Thank You

Ever have a day or two in a row where everything falls into place, days when you say to yourself, “I don’t want this to end. Can’t we just keep this going, please?” Let me explain. 

 

Recently I was able to spend a couple of days with some of my family after a long absence due to my military obligations that often keep me away from home. My wife and I drove down to the lake where we live. We loaded our dogs in my truck, drove down to the water, leashed the dogs and walked some. It was evening. Some boats were on the water. We watched a girl on a float being pulled across the lake’s surface by her family in their boat. The girl laughed and then screamed seemingly simultaneously, as her father circled the boat and made his daughter jump the boat’s wake over and over. Then we watched the inevitable: the girl bounced, the ski rope was ripped free, and we saw the girl laughing and bobbing in her orange life jacket, waiting for her dad to swing the ski rope by her again for another tug. 

 

My wife had our King Charles Cavalier on a green leash by the rocks.

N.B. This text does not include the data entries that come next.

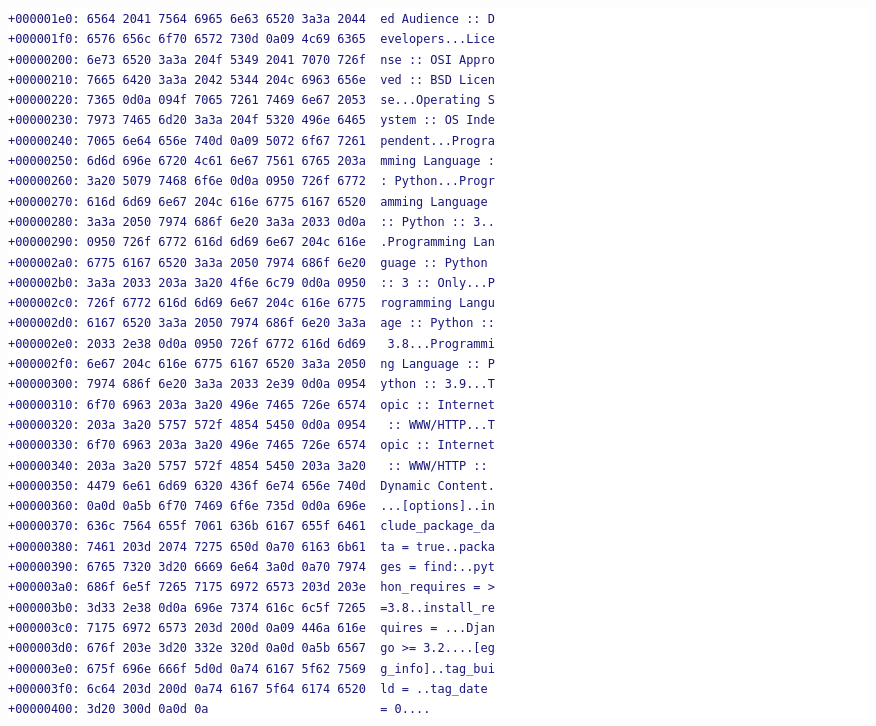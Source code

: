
 ```diff
+000001e0: 6564 2041 7564 6965 6e63 6520 3a3a 2044  ed Audience :: D
+000001f0: 6576 656c 6f70 6572 730d 0a09 4c69 6365  evelopers...Lice
+00000200: 6e73 6520 3a3a 204f 5349 2041 7070 726f  nse :: OSI Appro
+00000210: 7665 6420 3a3a 2042 5344 204c 6963 656e  ved :: BSD Licen
+00000220: 7365 0d0a 094f 7065 7261 7469 6e67 2053  se...Operating S
+00000230: 7973 7465 6d20 3a3a 204f 5320 496e 6465  ystem :: OS Inde
+00000240: 7065 6e64 656e 740d 0a09 5072 6f67 7261  pendent...Progra
+00000250: 6d6d 696e 6720 4c61 6e67 7561 6765 203a  mming Language :
+00000260: 3a20 5079 7468 6f6e 0d0a 0950 726f 6772  : Python...Progr
+00000270: 616d 6d69 6e67 204c 616e 6775 6167 6520  amming Language 
+00000280: 3a3a 2050 7974 686f 6e20 3a3a 2033 0d0a  :: Python :: 3..
+00000290: 0950 726f 6772 616d 6d69 6e67 204c 616e  .Programming Lan
+000002a0: 6775 6167 6520 3a3a 2050 7974 686f 6e20  guage :: Python 
+000002b0: 3a3a 2033 203a 3a20 4f6e 6c79 0d0a 0950  :: 3 :: Only...P
+000002c0: 726f 6772 616d 6d69 6e67 204c 616e 6775  rogramming Langu
+000002d0: 6167 6520 3a3a 2050 7974 686f 6e20 3a3a  age :: Python ::
+000002e0: 2033 2e38 0d0a 0950 726f 6772 616d 6d69   3.8...Programmi
+000002f0: 6e67 204c 616e 6775 6167 6520 3a3a 2050  ng Language :: P
+00000300: 7974 686f 6e20 3a3a 2033 2e39 0d0a 0954  ython :: 3.9...T
+00000310: 6f70 6963 203a 3a20 496e 7465 726e 6574  opic :: Internet
+00000320: 203a 3a20 5757 572f 4854 5450 0d0a 0954   :: WWW/HTTP...T
+00000330: 6f70 6963 203a 3a20 496e 7465 726e 6574  opic :: Internet
+00000340: 203a 3a20 5757 572f 4854 5450 203a 3a20   :: WWW/HTTP :: 
+00000350: 4479 6e61 6d69 6320 436f 6e74 656e 740d  Dynamic Content.
+00000360: 0a0d 0a5b 6f70 7469 6f6e 735d 0d0a 696e  ...[options]..in
+00000370: 636c 7564 655f 7061 636b 6167 655f 6461  clude_package_da
+00000380: 7461 203d 2074 7275 650d 0a70 6163 6b61  ta = true..packa
+00000390: 6765 7320 3d20 6669 6e64 3a0d 0a70 7974  ges = find:..pyt
+000003a0: 686f 6e5f 7265 7175 6972 6573 203d 203e  hon_requires = >
+000003b0: 3d33 2e38 0d0a 696e 7374 616c 6c5f 7265  =3.8..install_re
+000003c0: 7175 6972 6573 203d 200d 0a09 446a 616e  quires = ...Djan
+000003d0: 676f 203e 3d20 332e 320d 0a0d 0a5b 6567  go >= 3.2....[eg
+000003e0: 675f 696e 666f 5d0d 0a74 6167 5f62 7569  g_info]..tag_bui
+000003f0: 6c64 203d 200d 0a74 6167 5f64 6174 6520  ld = ..tag_date 
+00000400: 3d20 300d 0a0d 0a                        = 0....
```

My wife had her hair down. The sun’s last gold of the afternoon was at the western edge of the lake. Except for wake from the boats, the lake was smooth. I pulled out my phone and snapped a picture of my wife when she was unaware of my watching her. She was in one of the expressions I adore. (There’s something about her in spring/summer, when her skin has turned brown, her eyes shine as if she’s got a funny joke she wants to tell, her sandals reveal her pretty toes, and she’s unaware I’m watching … but these moments I wish I could freeze, bottle them for future openings, and so I snap a picture.)

 

The light was just right off the water. The girl out on the lake was up and on the float again, way out now on the far end of the lake, and being pulled across the water. A kayaker, nearer us, eased by silently, searching for hungry fish at dusk. I glimpsed one of the man’s rods as he paddled. Aflorescent green curly tail of a plastic worm swayed in rhythm to the man’s paddle strokes.

 

My wife comes over to me and takes our German shepherd from me so I can cast a few times. The water is crystal clear. I can see the lures I use, even several feet down. Cast, retrieve, cast. No bites, yet I see fish just below the dock on which I stand. It’s okay. This is not an evening for complaint, I can tell, but for thanksgiving. 

 

After several minutes, I pack up my rod and tackle boxes, and rejoin my wife who has been standing with the dogs on up the shoreline, and we walk back to my truck for the drive home. 

 

The next day, we go to a local restaurant where we eat raw oysters and talk and people-watch in an artsy section of a nearby town replete with great restaurants and nightlife. We go home later and watch a movie that causes us both to weep and laugh together. 

 

We talk of the kids. Our son is with friends for the weekend. Our daughter will be home tomorrow, too. We are thankful. My wife speaks of what she is singing tomorrow at church. It grows late. I take the dogs outside for a bit and hear the cicadas thrumming. 

 

And it bears upon me—that my times like these cannot be manufactured, but they unfurl as if by providence. It is enough to make me, as our dogs rustle through the dry oak leaves in front of the house, say aloud, “Yes, thank you,” and know I have been heard.